Goal of the exercise:
Beneath this line is the data. Output exactly the lines from the line with "Al aplicar una" to the line with "en el lienzo.", both ends included, and nothing more.

Stored data:
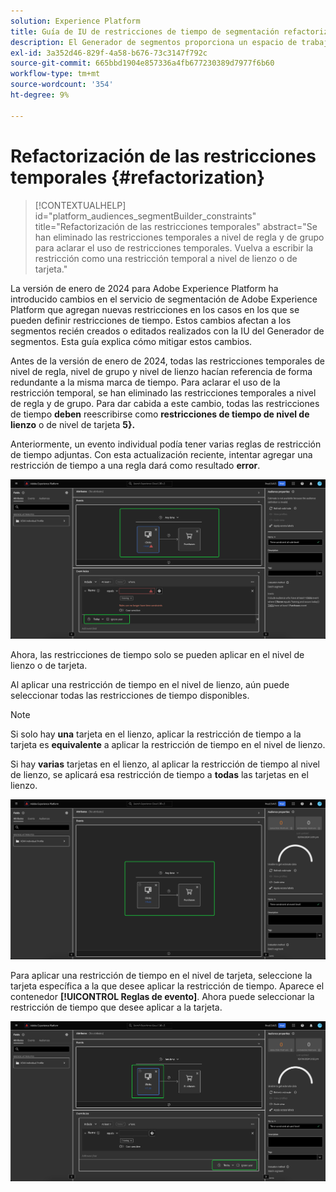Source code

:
 ```yaml
---
solution: Experience Platform
title: Guía de IU de restricciones de tiempo de segmentación refactorizada
description: El Generador de segmentos proporciona un espacio de trabajo enriquecido que le permite interactuar con los elementos de datos de perfil. El espacio de trabajo proporciona controles intuitivos para crear y editar reglas, como mosaicos de arrastrar y soltar utilizados para representar las propiedades de datos.
exl-id: 3a352d46-829f-4a58-b676-73c3147f792c
source-git-commit: 665bbd1904e857336a4fb677230389d7977f6b60
workflow-type: tm+mt
source-wordcount: '354'
ht-degree: 9%

---
```


# Refactorización de las restricciones temporales {#refactorization}

>[!CONTEXTUALHELP]
>id="platform_audiences_segmentBuilder_constraints"
>title="Refactorización de las restricciones temporales"
>abstract="Se han eliminado las restricciones temporales a nivel de regla y de grupo para aclarar el uso de restricciones temporales. Vuelva a escribir la restricción como una restricción temporal a nivel de lienzo o de tarjeta."

La versión de enero de 2024 para Adobe Experience Platform ha introducido cambios en el servicio de segmentación de Adobe Experience Platform que agregan nuevas restricciones en los casos en los que se pueden definir restricciones de tiempo. Estos cambios afectan a los segmentos recién creados o editados realizados con la IU del Generador de segmentos. Esta guía explica cómo mitigar estos cambios.

Antes de la versión de enero de 2024, todas las restricciones temporales de nivel de regla, nivel de grupo y nivel de lienzo hacían referencia de forma redundante a la misma marca de tiempo. Para aclarar el uso de la restricción temporal, se han eliminado las restricciones temporales a nivel de regla y de grupo. Para dar cabida a este cambio, todas las restricciones de tiempo **deben** reescribirse como **restricciones de tiempo de nivel de lienzo** o de nivel de tarjeta **5}.**

Anteriormente, un evento individual podía tener varias reglas de restricción de tiempo adjuntas. Con esta actualización reciente, intentar agregar una restricción de tiempo a una regla dará como resultado **error**.

![Se resalta la restricción de tiempo a nivel de regla. También se resalta el error que se produce posteriormente. ](../images/ui/segment-refactoring/rule-time-constraint.png)

Ahora, las restricciones de tiempo solo se pueden aplicar en el nivel de lienzo o de tarjeta.

Al aplicar una restricción de tiempo en el nivel de lienzo, aún puede seleccionar todas las restricciones de tiempo disponibles.

>[!NOTE]
>
>Si solo hay **una** tarjeta en el lienzo, aplicar la restricción de tiempo a la tarjeta es **equivalente** a aplicar la restricción de tiempo en el nivel de lienzo.
>
>Si hay **varias** tarjetas en el lienzo, al aplicar la restricción de tiempo al nivel de lienzo, se aplicará esa restricción de tiempo a **todas** las tarjetas en el lienzo.

![Se resalta la restricción de tiempo en el nivel de lienzo.](../images/ui/segment-refactoring/canvas-time-constraint.png)

Para aplicar una restricción de tiempo en el nivel de tarjeta, seleccione la tarjeta específica a la que desee aplicar la restricción de tiempo. Aparece el contenedor **[!UICONTROL Reglas de evento]**. Ahora puede seleccionar la restricción de tiempo que desee aplicar a la tarjeta.

![Se ha resaltado la restricción de tiempo a nivel de tarjeta.](../images/ui/segment-refactoring/card-time-constraint.png)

Result of the exercise:
Al aplicar una restricción de tiempo en el nivel de lienzo, aún puede seleccionar todas las restricciones de tiempo disponibles.

>[!NOTE]
>
>Si solo hay **una** tarjeta en el lienzo, aplicar la restricción de tiempo a la tarjeta es **equivalente** a aplicar la restricción de tiempo en el nivel de lienzo.
>
>Si hay **varias** tarjetas en el lienzo, al aplicar la restricción de tiempo al nivel de lienzo, se aplicará esa restricción de tiempo a **todas** las tarjetas en el lienzo.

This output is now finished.